- Task statement:
Could you write the entries out again, exactly as they appear?

Saved entries
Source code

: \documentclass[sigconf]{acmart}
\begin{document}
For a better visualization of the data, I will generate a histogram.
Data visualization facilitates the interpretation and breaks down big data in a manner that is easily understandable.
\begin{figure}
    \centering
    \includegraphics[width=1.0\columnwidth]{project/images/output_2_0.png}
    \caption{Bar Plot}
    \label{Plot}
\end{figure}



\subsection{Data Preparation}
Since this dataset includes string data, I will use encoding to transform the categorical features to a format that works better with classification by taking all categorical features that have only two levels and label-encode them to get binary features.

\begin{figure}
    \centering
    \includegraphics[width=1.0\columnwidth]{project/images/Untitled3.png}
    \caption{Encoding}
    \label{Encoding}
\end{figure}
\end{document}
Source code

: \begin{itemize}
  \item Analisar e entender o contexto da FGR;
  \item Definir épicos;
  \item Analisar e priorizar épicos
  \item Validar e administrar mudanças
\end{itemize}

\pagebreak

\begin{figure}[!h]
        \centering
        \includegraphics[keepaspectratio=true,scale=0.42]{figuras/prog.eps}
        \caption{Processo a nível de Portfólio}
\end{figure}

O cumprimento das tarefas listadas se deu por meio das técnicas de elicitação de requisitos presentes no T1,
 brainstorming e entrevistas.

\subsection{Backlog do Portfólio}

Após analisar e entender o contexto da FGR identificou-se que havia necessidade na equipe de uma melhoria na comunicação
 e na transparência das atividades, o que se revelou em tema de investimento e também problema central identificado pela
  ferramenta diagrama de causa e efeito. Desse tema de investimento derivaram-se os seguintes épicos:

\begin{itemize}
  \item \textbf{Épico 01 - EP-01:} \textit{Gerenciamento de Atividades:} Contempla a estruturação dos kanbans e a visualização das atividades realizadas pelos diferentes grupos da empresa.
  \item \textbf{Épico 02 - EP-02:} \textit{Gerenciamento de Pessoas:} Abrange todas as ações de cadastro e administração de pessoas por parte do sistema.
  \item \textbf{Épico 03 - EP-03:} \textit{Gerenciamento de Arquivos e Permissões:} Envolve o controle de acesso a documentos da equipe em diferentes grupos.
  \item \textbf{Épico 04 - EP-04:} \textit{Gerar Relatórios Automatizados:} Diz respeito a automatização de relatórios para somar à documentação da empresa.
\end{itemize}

- The answer:
Source code

: \documentclass[sigconf]{acmart}
\begin{document}
For a better visualization of the data, I will generate a histogram.
Data visualization facilitates the interpretation and breaks down big data in a manner that is easily understandable.
\begin{figure}
    \centering
    \includegraphics[width=1.0\columnwidth]{project/images/output_2_0.png}
    \caption{Bar Plot}
    \label{Plot}
\end{figure}



\subsection{Data Preparation}
Since this dataset includes string data, I will use encoding to transform the categorical features to a format that works better with classification by taking all categorical features that have only two levels and label-encode them to get binary features.

\begin{figure}
    \centering
    \includegraphics[width=1.0\columnwidth]{project/images/Untitled3.png}
    \caption{Encoding}
    \label{Encoding}
\end{figure}
\end{document}
Source code

: \begin{itemize}
  \item Analisar e entender o contexto da FGR;
  \item Definir épicos;
  \item Analisar e priorizar épicos
  \item Validar e administrar mudanças
\end{itemize}

\pagebreak

\begin{figure}[!h]
        \centering
        \includegraphics[keepaspectratio=true,scale=0.42]{figuras/prog.eps}
        \caption{Processo a nível de Portfólio}
\end{figure}

O cumprimento das tarefas listadas se deu por meio das técnicas de elicitação de requisitos presentes no T1,
 brainstorming e entrevistas.

\subsection{Backlog do Portfólio}

Após analisar e entender o contexto da FGR identificou-se que havia necessidade na equipe de uma melhoria na comunicação
 e na transparência das atividades, o que se revelou em tema de investimento e também problema central identificado pela
  ferramenta diagrama de causa e efeito. Desse tema de investimento derivaram-se os seguintes épicos:

\begin{itemize}
  \item \textbf{Épico 01 - EP-01:} \textit{Gerenciamento de Atividades:} Contempla a estruturação dos kanbans e a visualização das atividades realizadas pelos diferentes grupos da empresa.
  \item \textbf{Épico 02 - EP-02:} \textit{Gerenciamento de Pessoas:} Abrange todas as ações de cadastro e administração de pessoas por parte do sistema.
  \item \textbf{Épico 03 - EP-03:} \textit{Gerenciamento de Arquivos e Permissões:} Envolve o controle de acesso a documentos da equipe em diferentes grupos.
  \item \textbf{Épico 04 - EP-04:} \textit{Gerar Relatórios Automatizados:} Diz respeito a automatização de relatórios para somar à documentação da empresa.
\end{itemize}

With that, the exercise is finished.